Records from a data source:
┄┄┄┄┄┄┄┄┄┄┄┄┄┄┄┄┄┄┄┄

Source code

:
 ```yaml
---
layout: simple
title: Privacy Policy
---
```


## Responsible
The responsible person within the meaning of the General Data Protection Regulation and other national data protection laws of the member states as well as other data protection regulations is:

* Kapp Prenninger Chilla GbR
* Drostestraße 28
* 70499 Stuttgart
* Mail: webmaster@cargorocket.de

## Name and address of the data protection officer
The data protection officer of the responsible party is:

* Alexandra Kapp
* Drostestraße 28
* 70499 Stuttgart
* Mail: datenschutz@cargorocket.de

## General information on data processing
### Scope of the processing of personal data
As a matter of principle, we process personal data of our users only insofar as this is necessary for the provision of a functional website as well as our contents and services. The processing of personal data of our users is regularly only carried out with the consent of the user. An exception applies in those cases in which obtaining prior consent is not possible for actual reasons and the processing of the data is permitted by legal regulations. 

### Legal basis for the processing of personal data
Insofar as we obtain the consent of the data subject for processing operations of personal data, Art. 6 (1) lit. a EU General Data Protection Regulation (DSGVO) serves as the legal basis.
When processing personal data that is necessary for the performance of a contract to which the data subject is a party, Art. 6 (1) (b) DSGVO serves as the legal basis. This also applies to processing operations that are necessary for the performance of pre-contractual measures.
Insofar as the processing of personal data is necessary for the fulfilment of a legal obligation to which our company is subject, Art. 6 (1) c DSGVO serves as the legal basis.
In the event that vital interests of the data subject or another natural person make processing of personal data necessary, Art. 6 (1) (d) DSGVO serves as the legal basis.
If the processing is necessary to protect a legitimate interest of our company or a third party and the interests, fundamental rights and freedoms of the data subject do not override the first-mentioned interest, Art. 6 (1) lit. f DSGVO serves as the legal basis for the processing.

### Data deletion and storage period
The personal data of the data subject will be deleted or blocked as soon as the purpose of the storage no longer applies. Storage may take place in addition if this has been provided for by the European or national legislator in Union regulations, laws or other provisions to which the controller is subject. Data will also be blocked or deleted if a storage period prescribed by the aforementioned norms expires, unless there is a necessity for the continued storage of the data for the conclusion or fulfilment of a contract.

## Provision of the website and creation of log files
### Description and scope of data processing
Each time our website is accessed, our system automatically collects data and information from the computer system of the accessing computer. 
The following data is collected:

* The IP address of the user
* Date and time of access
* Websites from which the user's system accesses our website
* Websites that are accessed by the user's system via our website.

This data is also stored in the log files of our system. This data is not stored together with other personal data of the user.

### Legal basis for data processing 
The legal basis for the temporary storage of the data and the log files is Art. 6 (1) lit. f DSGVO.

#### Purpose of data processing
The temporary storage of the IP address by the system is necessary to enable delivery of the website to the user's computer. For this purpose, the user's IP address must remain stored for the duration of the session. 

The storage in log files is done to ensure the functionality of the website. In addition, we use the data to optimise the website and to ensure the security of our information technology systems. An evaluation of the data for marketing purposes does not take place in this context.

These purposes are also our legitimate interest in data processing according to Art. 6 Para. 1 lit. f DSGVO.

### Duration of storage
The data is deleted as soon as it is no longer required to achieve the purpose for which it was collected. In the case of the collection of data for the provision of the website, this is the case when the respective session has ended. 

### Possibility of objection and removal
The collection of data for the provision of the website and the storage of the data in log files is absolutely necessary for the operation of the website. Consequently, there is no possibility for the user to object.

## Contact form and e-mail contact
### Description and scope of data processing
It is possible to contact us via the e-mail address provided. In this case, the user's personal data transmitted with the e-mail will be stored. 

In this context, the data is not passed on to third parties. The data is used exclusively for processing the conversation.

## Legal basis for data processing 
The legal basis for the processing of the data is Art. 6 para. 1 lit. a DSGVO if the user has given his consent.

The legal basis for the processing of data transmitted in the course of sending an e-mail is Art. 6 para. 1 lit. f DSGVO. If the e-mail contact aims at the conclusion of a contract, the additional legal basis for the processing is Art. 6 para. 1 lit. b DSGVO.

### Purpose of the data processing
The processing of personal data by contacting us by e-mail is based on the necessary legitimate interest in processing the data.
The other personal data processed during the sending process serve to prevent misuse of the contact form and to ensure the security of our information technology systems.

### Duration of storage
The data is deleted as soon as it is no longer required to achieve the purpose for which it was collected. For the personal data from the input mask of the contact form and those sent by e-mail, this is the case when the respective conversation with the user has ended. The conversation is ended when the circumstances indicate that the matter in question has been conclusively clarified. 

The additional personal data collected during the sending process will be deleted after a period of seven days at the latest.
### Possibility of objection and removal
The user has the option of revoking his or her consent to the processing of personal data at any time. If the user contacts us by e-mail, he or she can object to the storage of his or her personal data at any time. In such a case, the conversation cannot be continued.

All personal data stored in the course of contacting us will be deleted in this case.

┄┄┄┄┄┄┄┄┄┄┄┄┄┄┄┄┄┄┄┄

### What is expected:
Beginning with the line that has "Each time our" and ending with the line that has "via our website.", set down the lines above exactly and include no others.

### Written solution:
Each time our website is accessed, our system automatically collects data and information from the computer system of the accessing computer. 
The following data is collected:

* The IP address of the user
* Date and time of access
* Websites from which the user's system accesses our website
* Websites that are accessed by the user's system via our website.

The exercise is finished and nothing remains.